Exercise details
Where does the string "method" appear in the records? Copy each line that holds it.

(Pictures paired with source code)

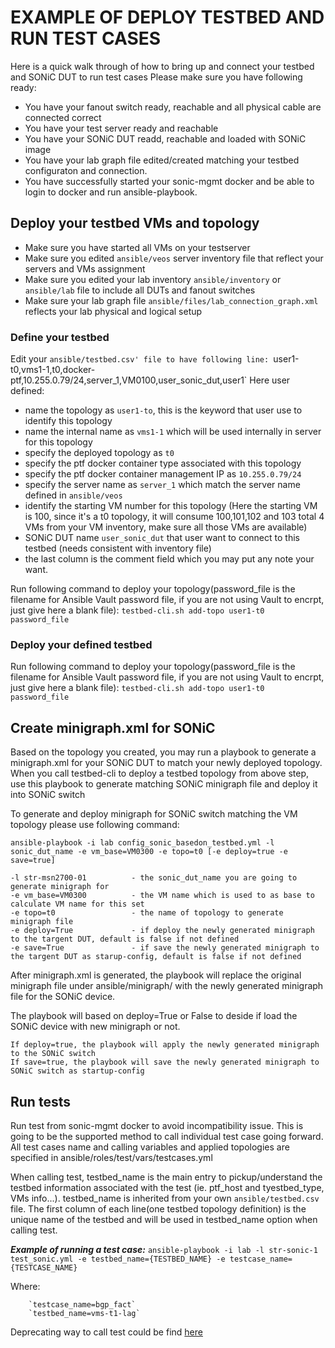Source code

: 
# **EXAMPLE OF DEPLOY TESTBED AND RUN TEST CASES**

Here is a quick walk through of how to bring up and connect your testbed and SONiC DUT to run test cases
Please make sure you have following ready:

  - You have your fanout switch ready, reachable and all physical cable are connected correct
  - You have your test server ready and reachable
  - You have your SONiC DUT readd, reachable and loaded with SONiC image
  - You have your lab graph file edited/created matching your testbed configuraton and connection.
  - You have successfully started your sonic-mgmt docker and be able to login to docker and run ansible-playbook.

## **Deploy your testbed VMs and topology**

  - Make sure you have started all VMs on your testserver
  - Make sure you edited `ansible/veos` server inventory file that reflect your servers and VMs assignment
  - Make sure you edited your lab inventory `ansible/inventory` or `ansible/lab` file to include all DUTs and fanout switches
  - Make sure your lab graph file `ansible/files/lab_connection_graph.xml` reflects your lab physical and logical setup

### Define your testbed

Edit your `ansible/testbed.csv' file to have following line:
  `user1-t0,vms1-1,t0,docker-ptf,10.255.0.79/24,server_1,VM0100,user_sonic_dut,user1`
  Here user defined:
  - name the topology as `user1-to`, this is the keyword that user use to identify this topology
  - name the internal name as `vms1-1` which will be used internally in server for this topology
  - specify the deployed topology as `t0`
  - specify the ptf docker container type associated with this topology
  - specify the ptf docker container management IP as `10.255.0.79/24`
  - specify the server name as `server_1` which match the server name defined in `ansible/veos`
  - identify the starting VM number for this topology (Here the starting VM is 100, since it's a t0 topology, it will consume 100,101,102 and 103 total 4 VMs from your VM inventory, make sure all those VMs are available)
  - SONiC DUT name `user_sonic_dut` that user want to connect to this testbed (needs consistent with inventory file)
  - the last column is the comment field which you may put any note your want.

Run following command to deploy your topology(password_file is the filename for Ansible Vault password file, if you are not using Vault to encrpt, just give here a blank file):
`testbed-cli.sh add-topo user1-t0 password_file`

### Deploy your defined testbed

Run following command to deploy your topology(password_file is the filename for Ansible Vault password file, if you are not using Vault to encrpt, just give here a blank file):
`testbed-cli.sh add-topo user1-t0 password_file`


## **Create minigraph.xml for SONiC**

Based on the topology you created, you may run a playbook to generate a minigraph.xml for your SONiC DUT to match your newly deployed topology. When you call testbed-cli to deploy a testbed topology from above step, use this playbook to generate matching SONiC minigraph file and deploy it into SONiC switch

To generate and deploy minigraph for SONiC switch matching the VM topology please use following command:

`ansible-playbook -i lab config_sonic_basedon_testbed.yml -l sonic_dut_name -e vm_base=VM0300 -e topo=t0 [-e deploy=true -e save=true]`

```Parameters
-l str-msn2700-01          - the sonic_dut_name you are going to generate minigraph for
-e vm_base=VM0300          - the VM name which is used to as base to calculate VM name for this set
-e topo=t0                 - the name of topology to generate minigraph file
-e deploy=True             - if deploy the newly generated minigraph to the targent DUT, default is false if not defined
-e save=True               - if save the newly generated minigraph to the targent DUT as starup-config, default is false if not defined
```

After minigraph.xml is generated, the playbook will replace the original minigraph file under ansible/minigraph/ with the newly generated minigraph file for the SONiC device.

The playbook will based on deploy=True or False to deside if load the SONiC device with new minigraph or not.
```
If deploy=true, the playbook will apply the newly generated minigraph to the SONiC switch
If save=true, the playbook will save the newly generated minigraph to SONiC switch as startup-config
```
## **Run tests**

Run test from sonic-mgmt docker to avoid incompatibility issue. This is going to be the supported method to call individual test case going forward. All test cases name and calling variables and applied topologies are specified in ansible/roles/test/vars/testcases.yml

When calling test, testbed_name is the main entry to pickup/understand the testbed information associated with the test (ie. ptf_host and tyestbed_type, VMs info...). testbed_name is inherited from your own `ansible/testbed.csv` file.  The first column of each line(one testbed topology definition) is the unique name of the testbed and will be used in testbed_name option when calling test.

***Example of running a test case:***
    `ansible-playbook -i lab -l str-sonic-1 test_sonic.yml -e testbed_name={TESTBED_NAME} -e testcase_name={TESTCASE_NAME}`

Where:
```
    `testcase_name=bgp_fact`
    `testbed_name=vms-t1-lag`
```

Deprecating way to call test could be find [here](/docs/ansible/README.test.md)
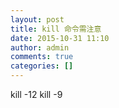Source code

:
 ```yaml
---
layout: post
title: kill 命令需注意
date: 2015-10-31 11:10
author: admin
comments: true
categories: []
---
```

kill -12 
kill -9


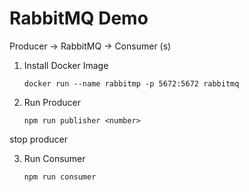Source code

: # RabbitMQ Demo

Producer -> RabbitMQ -> Consumer (s)

1. Install Docker Image
  
	 ```docker run --name rabbitmp -p 5672:5672 rabbitmq```

2. Run Producer
   
	```npm run publisher <number>```

  stop producer

3. Run Consumer

   ```npm run consumer```
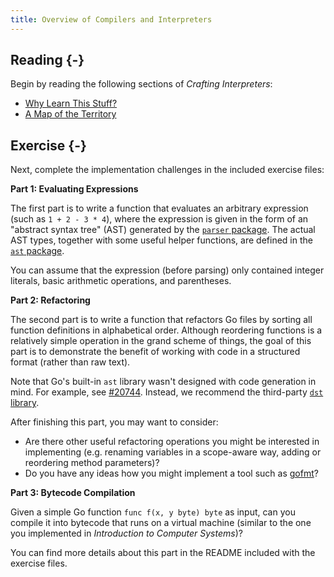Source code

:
 ```yaml
---
title: Overview of Compilers and Interpreters
---
```


<section>

## Reading {-}

Begin by reading the following sections of _Crafting Interpreters_:

* [Why Learn This Stuff?](https://www.craftinginterpreters.com/introduction.html#why-learn-this-stuff)
* [A Map of the Territory](https://www.craftinginterpreters.com/a-map-of-the-territory.html)

## Exercise {-}

Next, complete the implementation challenges in the included exercise files:

**Part 1: Evaluating Expressions**

The first part is to write a function that evaluates an arbitrary expression (such as `1 + 2 - 3 * 4`), where the expression is given in the form of an "abstract syntax tree" (AST) generated by the [`parser` package](https://pkg.go.dev/go/parser). The actual AST types, together with some useful helper functions, are defined in the [`ast` package](https://pkg.go.dev/go/ast).

You can assume that the expression (before parsing) only contained integer literals, basic arithmetic operations, and parentheses.

**Part 2: Refactoring**

The second part is to write a function that refactors Go files by sorting all function definitions in alphabetical order. Although reordering functions is a relatively simple operation in the grand scheme of things, the goal of this part is to demonstrate the benefit of working with code in a structured format (rather than raw text).

Note that Go's built-in `ast` library wasn't designed with code generation in mind. For example, see [#20744](https://github.com/golang/go/issues/20744). Instead, we recommend the third-party [`dst` library](https://github.com/dave/dst).

After finishing this part, you may want to consider:

* Are there other useful refactoring operations you might be interested in implementing (e.g. renaming variables in a scope-aware way, adding or reordering method parameters)?
* Do you have any ideas how you might implement a tool such as [gofmt](https://pkg.go.dev/cmd/gofmt)?

**Part 3: Bytecode Compilation**

Given a simple Go function `func f(x, y byte) byte` as input, can you compile it into bytecode that runs on a virtual machine (similar to the one you implemented in _Introduction to Computer Systems_)?

You can find more details about this part in the README included with the exercise files.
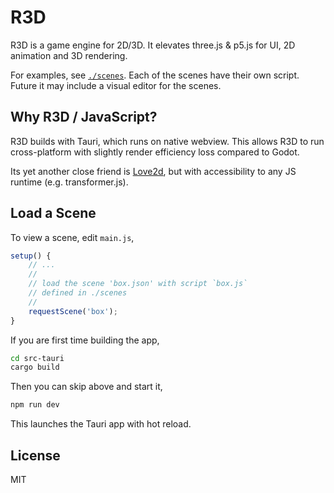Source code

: # R3D

R3D is a game engine for 2D/3D. It elevates three.js & p5.js for UI, 2D animation and 3D rendering.

For examples, see [`./scenes`](./scenes). Each of the scenes have their own script. Future it may include a visual editor for the scenes.

## Why R3D / JavaScript?

R3D builds with Tauri, which runs on native webview. This allows R3D to run cross-platform with slightly render efficiency loss compared to Godot.

Its yet another close friend is [Love2d](https://www.love2d.org), but with accessibility to any JS runtime (e.g. transformer.js).

## Load a Scene

To view a scene, edit `main.js`,

```javascript
setup() {
	// ...
	//
	// load the scene 'box.json' with script `box.js`
	// defined in ./scenes
	//
	requestScene('box');
}
```

If you are first time building the app,

```bash
cd src-tauri
cargo build
```

Then you can skip above and start it,

```bash
npm run dev
```

This launches the Tauri app with hot reload.

## License

MIT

Written solution
Run test from sonic-mgmt docker to avoid incompatibility issue. This is going to be the supported method to call individual test case going forward. All test cases name and calling variables and applied topologies are specified in ansible/roles/test/vars/testcases.yml
* Are there other useful refactoring operations you might be interested in implementing (e.g. renaming variables in a scope-aware way, adding or reordering method parameters)?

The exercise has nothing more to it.